If, instead, you had something like the O'Reily-Stwart Debates between Hypatia and someone, recorded by antiquarians. Both sides could walk away claiming victory. It might have made clearer for posterity contemporary atheist values (and distinguish them from "magic"), better define what witches or magic was, and maybe have saved Hypatia's life by convincing one of the two sides to back down.
King Phillip of France and the Betrayal of the Knights Templar (Friday October the 13th, 1307 AD)
What do you do when you owe a stupendous amount of money to the only international bank in the world, and you need a loan? Why, of course, you arrest the bankers, seize the bank, and approve your own loan request! King Phillip set the precedent for the convenient finding of "witches"; government searches as a cover story for property confiscation. The way in which this was done would be mirrored so closely by the Spanish Inquisition (1478) that we tend to think of these two events as simultaneous.

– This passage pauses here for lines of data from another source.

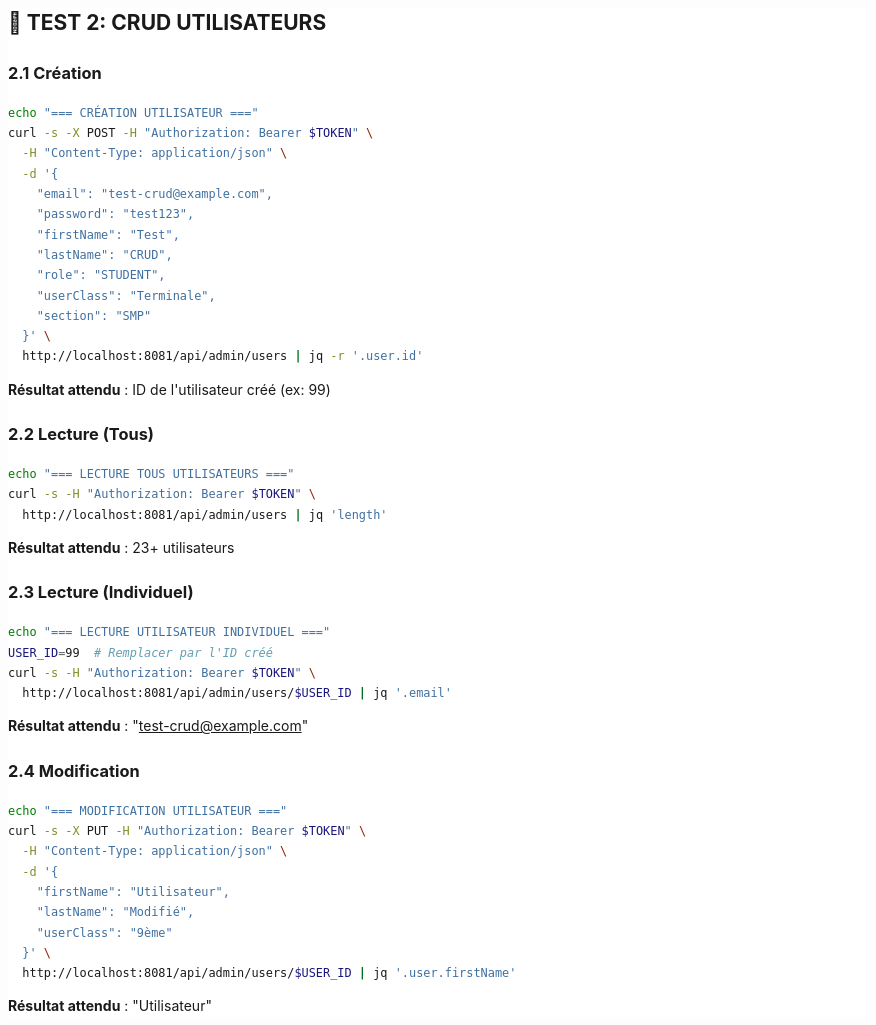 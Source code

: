 
## 👥 **TEST 2: CRUD UTILISATEURS**

### **2.1 Création**
```bash
echo "=== CRÉATION UTILISATEUR ==="
curl -s -X POST -H "Authorization: Bearer $TOKEN" \
  -H "Content-Type: application/json" \
  -d '{
    "email": "test-crud@example.com",
    "password": "test123",
    "firstName": "Test",
    "lastName": "CRUD",
    "role": "STUDENT",
    "userClass": "Terminale",
    "section": "SMP"
  }' \
  http://localhost:8081/api/admin/users | jq -r '.user.id'
```
**Résultat attendu** : ID de l'utilisateur créé (ex: 99)

### **2.2 Lecture (Tous)**
```bash
echo "=== LECTURE TOUS UTILISATEURS ==="
curl -s -H "Authorization: Bearer $TOKEN" \
  http://localhost:8081/api/admin/users | jq 'length'
```
**Résultat attendu** : 23+ utilisateurs

### **2.3 Lecture (Individuel)**
```bash
echo "=== LECTURE UTILISATEUR INDIVIDUEL ==="
USER_ID=99  # Remplacer par l'ID créé
curl -s -H "Authorization: Bearer $TOKEN" \
  http://localhost:8081/api/admin/users/$USER_ID | jq '.email'
```
**Résultat attendu** : "test-crud@example.com"

### **2.4 Modification**
```bash
echo "=== MODIFICATION UTILISATEUR ==="
curl -s -X PUT -H "Authorization: Bearer $TOKEN" \
  -H "Content-Type: application/json" \
  -d '{
    "firstName": "Utilisateur",
    "lastName": "Modifié",
    "userClass": "9ème"
  }' \
  http://localhost:8081/api/admin/users/$USER_ID | jq '.user.firstName'
```
**Résultat attendu** : "Utilisateur"
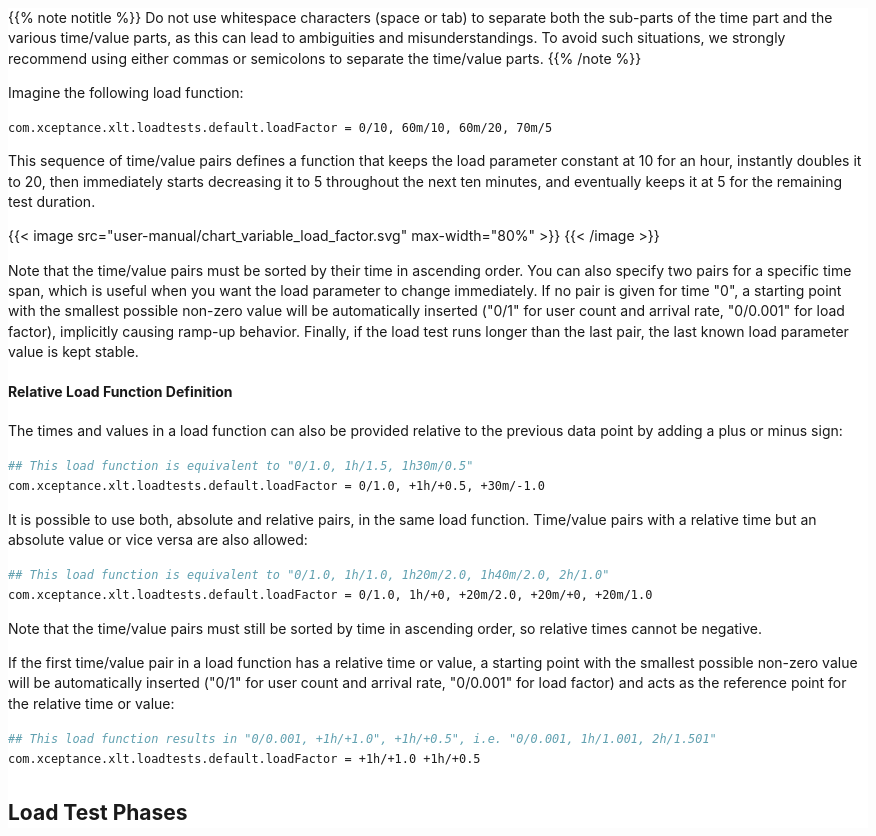 {{% note notitle %}}
Do not use whitespace characters (space or tab) to separate both the sub-parts of the time part and the various time/value parts, as this can lead to ambiguities and misunderstandings. To avoid such situations, we strongly recommend using either commas or semicolons to separate the time/value parts.
{{% /note %}}

Imagine the following load function:

```bash
com.xceptance.xlt.loadtests.default.loadFactor = 0/10, 60m/10, 60m/20, 70m/5
```

This sequence of time/value pairs defines a function that keeps the load parameter constant at 10 for an hour, instantly doubles it to 20, then immediately starts decreasing it to 5 throughout the next ten minutes, and eventually keeps it at 5 for the remaining test duration.

{{< image src="user-manual/chart_variable_load_factor.svg" max-width="80%" >}}
{{< /image >}}

Note that the time/value pairs must be sorted by their time in ascending order. You can also specify two pairs for a specific time span, which is useful when you want the load parameter to change immediately. If no pair is given for time "0", a starting point with the smallest possible non-zero value will be automatically inserted ("0/1" for user count and arrival rate, "0/0.001" for load factor), implicitly causing ramp-up behavior. Finally, if the load test runs longer than the last pair, the last known load parameter value is kept stable.

#### Relative Load Function Definition

The times and values in a load function can also be provided relative to the previous data point by adding a plus or minus sign:

```bash
## This load function is equivalent to "0/1.0, 1h/1.5, 1h30m/0.5"
com.xceptance.xlt.loadtests.default.loadFactor = 0/1.0, +1h/+0.5, +30m/-1.0
```

It is possible to use both, absolute and relative pairs, in the same load function. Time/value pairs with a relative time but an absolute value or vice versa are also allowed:

```bash
## This load function is equivalent to "0/1.0, 1h/1.0, 1h20m/2.0, 1h40m/2.0, 2h/1.0"
com.xceptance.xlt.loadtests.default.loadFactor = 0/1.0, 1h/+0, +20m/2.0, +20m/+0, +20m/1.0
```

Note that the time/value pairs must still be sorted by time in ascending order, so relative times cannot be negative.

If the first time/value pair in a load function has a relative time or value, a starting point with the smallest possible non-zero value will be automatically inserted ("0/1" for user count and arrival rate, "0/0.001" for load factor) and acts as the reference point for the relative time or value:

```bash
## This load function results in "0/0.001, +1h/+1.0", +1h/+0.5", i.e. "0/0.001, 1h/1.001, 2h/1.501"
com.xceptance.xlt.loadtests.default.loadFactor = +1h/+1.0 +1h/+0.5
```

## Load Test Phases

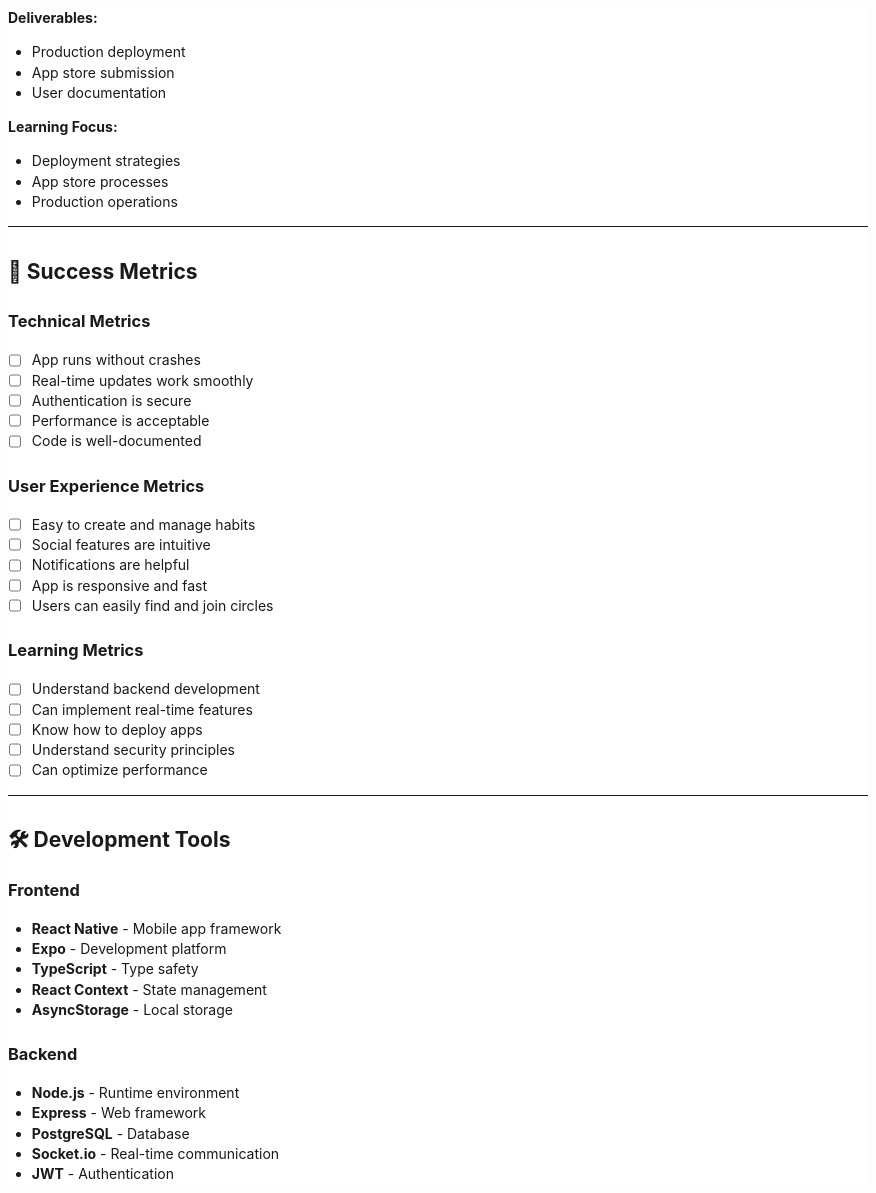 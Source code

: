 **Deliverables:**
- Production deployment
- App store submission
- User documentation

**Learning Focus:**
- Deployment strategies
- App store processes
- Production operations

---

## 🎯 Success Metrics

### **Technical Metrics**
- [ ] App runs without crashes
- [ ] Real-time updates work smoothly
- [ ] Authentication is secure
- [ ] Performance is acceptable
- [ ] Code is well-documented

### **User Experience Metrics**
- [ ] Easy to create and manage habits
- [ ] Social features are intuitive
- [ ] Notifications are helpful
- [ ] App is responsive and fast
- [ ] Users can easily find and join circles

### **Learning Metrics**
- [ ] Understand backend development
- [ ] Can implement real-time features
- [ ] Know how to deploy apps
- [ ] Understand security principles
- [ ] Can optimize performance

---

## 🛠️ Development Tools

### **Frontend**
- **React Native** - Mobile app framework
- **Expo** - Development platform
- **TypeScript** - Type safety
- **React Context** - State management
- **AsyncStorage** - Local storage

### **Backend**
- **Node.js** - Runtime environment
- **Express** - Web framework
- **PostgreSQL** - Database
- **Socket.io** - Real-time communication
- **JWT** - Authentication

The Pope (the seat of the church was in France at the time) was a puppet of the French king, so it might have been too much to hope the Pope had took a public stand on defaming, torturing, and murdering the church bank. Edward II had just become king, and was too weak to take a stand -- but maybe he could have. Maybe if cynical historians had done a more thorough job of popularizing the money grab for what it was, instead of allowing the charges of witchcraft to linger, nor set the precedent for Spain that this way of doing business got results.
The Spanish Inquisition (1478)
Ferdinand and Isabella (the same pair of Columbus fame) were a pair of weak monarchs over an extremely divided Spain (7 kingdoms, 5 languages, and half-occupied by the Almohad Caliphate (empire) in the south). You know how we can unify all these people under our rule? We'll search out non-conformers and take their stuff! Worked for King Phillip, right? The Spanish Inquisition set our popular attitudes about magic and witches, despite it being largely a political land and property grab by too weak monarchs.
Again, bitter (and preserved) critique by historians would have helped keep attitudes in the present more level. Little known fact : Pope Sixtus tried to reign in the Inquisition from within. Maybe he could have publicly denounced them, instead. Or, maybe if the Pope had been really clever and suggested burning (instead of seizing) the belongings of witches, would have nipped the profiteering motive from Ferdinand and Isabella. Maybe Reformist attitudes could have matured early and denounced the action (Martin Luther would nail his theses to the wall in 49 years), with the protection of the German nation behind them.
Salem Witch Trials (1692 AD)
By now steeped in a lot of paid-for press making witches bad. It's possible these would have happened anyway -- there's thought that something medical that drove the people temporarily insane.
Maybe without the imaginative groundwork laid by the Spanish and French Inquisitions this insanity would have manifested as dragons in the New World? Maybe fairies? Would have resulted in, perhaps, a new myth, instead of the shameful memory.